Maybe it's The Light, performed by the Budapest Festival Orchestra this week in Hungary; or String Quartet no. 2 on Monday in Linz, Austria, by the Anton Bruckner String Quartet; or the String Quartet no. 3's "Mishima," set to the ballet Flux et Reflux in Rome; or Concerto for Violin and Orchestra in Plauen, Germany; or the Heroes Symphony, performed by the North Idaho College Symphony Orchestra in Coeur d'Alene, Idaho; or, perhaps, Philip Glass himself performing music from The Screens, Friday and Saturday at the Lincoln Theatre on Miami Beach.
"I read somewhere that I was the most widely performed, living opera composer," the prolific Glass once told New Times. "And I remember saying to myself: That can't be true. But then I counted up everything and, yes, it is. That's what happened, because I made it happen."
With an eclectic assortment of eight symphonies, sixteen operas, five string quartets, music for dance, and endless film scores to his name, it's not difficult to understand how Glass's music could reach such a wide audience. His minimalist style has become an easily recognizable cultural standard and is something of a soundtrack to modern life; the music's repeating rhythms, basic harmonies, and hypnotic effect (the trademark of his compositions) cycle in time to the turning wheels of the machinery of the everyday. It is fitting that Glass scored the music to The Truman Show, a film about life as the ultimate reality TV.

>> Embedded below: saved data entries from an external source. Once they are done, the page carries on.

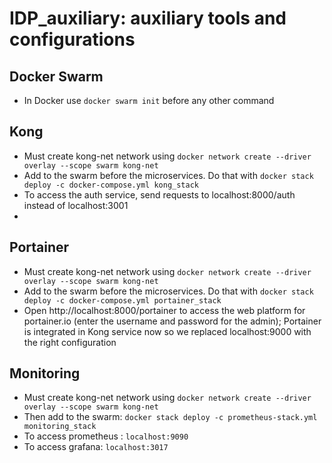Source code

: # IDP_auxiliary: auxiliary tools and configurations

## Docker Swarm
* In Docker use `docker swarm init` before any other command

## Kong
* Must create kong-net network using `docker network create --driver overlay --scope swarm kong-net`
* Add to the swarm before the microservices. Do that with `docker stack deploy -c docker-compose.yml kong_stack`
* To access the auth service, send requests to localhost:8000/auth instead of localhost:3001
* 
## Portainer
* Must create kong-net network using `docker network create --driver overlay --scope swarm kong-net`
* Add to the swarm before the microservices. Do that with `docker stack deploy -c docker-compose.yml portainer_stack`
* Open http://localhost:8000/portainer to access the web platform for portainer.io (enter the username and password for the admin); Portainer is integrated in Kong service now so we replaced localhost:9000 with the right configuration

## Monitoring
* Must create kong-net network using `docker network create --driver overlay --scope swarm kong-net`
* Then add to the swarm: `docker stack deploy -c prometheus-stack.yml monitoring_stack`
* To access prometheus : `localhost:9090`
* To access grafana: `localhost:3017`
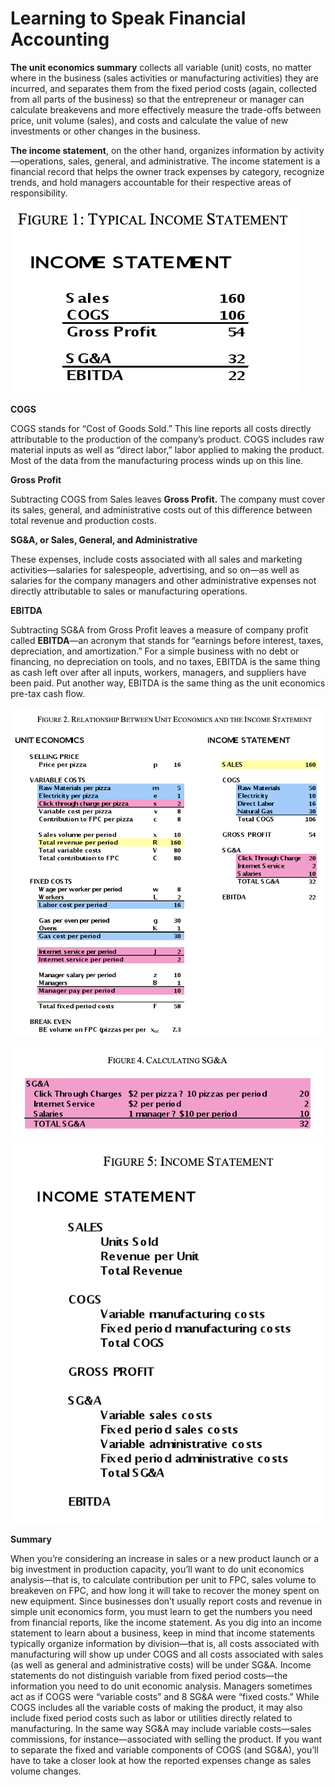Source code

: # Learning to Speak Financial Accounting

**The unit economics summary** collects all variable (unit) costs, no
matter where in the business (sales activities or manufacturing
activities) they are incurred, and separates them from the fixed period
costs (again, collected from all parts of the business) so that the
entrepreneur or manager can calculate breakevens and more effectively
measure the trade-offs between price, unit volume (sales), and costs and
calculate the value of new investments or other changes in the business.

**The income statement**, on the other hand, organizes information by
activity—operations, sales, general, and administrative. The income
statement is a financial record that helps the owner track expenses by
category, recognize trends, and hold managers accountable for their
respective areas of responsibility.

![](./media/image66.png)

**COGS**

COGS stands for “Cost of Goods Sold.” This line reports all costs
directly attributable to the production of the company’s product. COGS
includes raw material inputs as well as “direct labor,” labor applied to
making the product. Most of the data from the manufacturing process
winds up on this line.

**Gross Profit**

Subtracting COGS from Sales leaves **Gross Profit.** The company must
cover its sales, general, and administrative costs out of this
difference between total revenue and production costs.

**SG\&A, or Sales, General, and Administrative**

These expenses, include costs associated with all sales and marketing
activities—salaries for salespeople, advertising, and so on—as well as
salaries for the company managers and other administrative expenses not
directly attributable to sales or manufacturing operations.

**EBITDA**

Subtracting SG\&A from Gross Profit leaves a measure of company profit
called **EBITDA**—an acronym that stands for “earnings before interest,
taxes, depreciation, and amortization.” For a simple business with no
debt or financing, no depreciation on tools, and no taxes, EBITDA is the
same thing as cash left over after all inputs, workers, managers, and
suppliers have been paid. Put another way, EBITDA is the same thing as
the unit economics pre-tax cash flow.

![](./media/image67.png)

![](./media/image68.png)![](./media/image69.png)

**<span class="underline">Summary</span>**

When you’re considering an increase in sales or a new product launch or
a big investment in production capacity, you’ll want to do unit
economics analysis—that is, to calculate contribution per unit to FPC,
sales volume to breakeven on FPC, and how long it will take to recover
the money spent on new equipment. Since businesses don’t usually report
costs and revenue in simple unit economics form, you must learn to get
the numbers you need from financial reports, like the income statement.
As you dig into an income statement to learn about a business, keep in
mind that income statements typically organize information by
division—that is, all costs associated with manufacturing will show up
under COGS and all costs associated with sales (as well as general and
administrative costs) will be under SG\&A. Income statements do not
distinguish variable from fixed period costs—the information you need to
do unit economic analysis. Managers sometimes act as if COGS were
“variable costs” and 8 SG\&A were “fixed costs.” While COGS includes
all the variable costs of making the product, it may also include fixed
period costs such as labor or utilities directly related to
manufacturing. In the same way SG\&A may include variable costs—sales
commissions, for instance—associated with selling the product. If you
want to separate the fixed and variable components of COGS (and SG\&A),
you’ll have to take a closer look at how the reported expenses change as
sales volume changes.

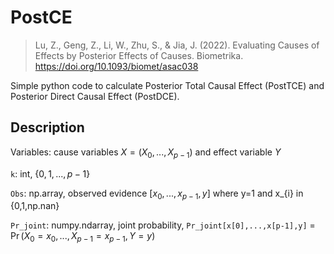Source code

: # PostCE
> Lu, Z., Geng, Z., Li, W., Zhu, S., & Jia, J. (2022). Evaluating Causes of Effects by Posterior Effects of Causes. Biometrika. https://doi.org/10.1093/biomet/asac038

Simple python code to calculate Posterior Total Causal Effect (PostTCE) and Posterior Direct Causal Effect (PostDCE).

## Description

Variables: cause variables $X=(X_{0},...,X_{p-1})$ and effect variable $Y$

`k`: int, $\{0,1,...,p-1\}$

`Obs`: np.array, observed evidence $[x_0,...,x_{p-1},y]$ where y=1 and x_{i} in {0,1,np.nan}

`Pr_joint`: numpy.ndarray, joint probability, `Pr_joint[x[0],...,x[p-1],y]` = $\Pr(X_{0}=x_0,...,X_{p-1}=x_{p-1},Y=y)$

Despite his success Glass has endured his share of barbs from critics who dismiss his music as too simple and repetitive. As the standard Glass joke goes: "A friend of mine gave me a Philip Glass record. I listened to it for five hours before I realized it had a scratch on it." Even so, since the 1976 premiere of his seminal opera Einstein on the Beach, in collaboration with Robert Wilson, he has borne the torch of new music in the United States that was ignited by Charles Ives and handed off to Glass by John Cage.
And like Cage and the many pop stars with whom Glass has collaborated throughout his career -- Brian Eno, David Byrne, Paul Simon, Ray Manzarek of the Doors -- he believes in taking his music to the people, opposing the academic style of most contemporary composers whose only contact with an audience is a bio in a program. He tours extensively (70 to 80 concerts per year) and prefers to perform his own compositions, either with the Philip Glass Ensemble or with groups such as the quartet in the present tour of The Screens.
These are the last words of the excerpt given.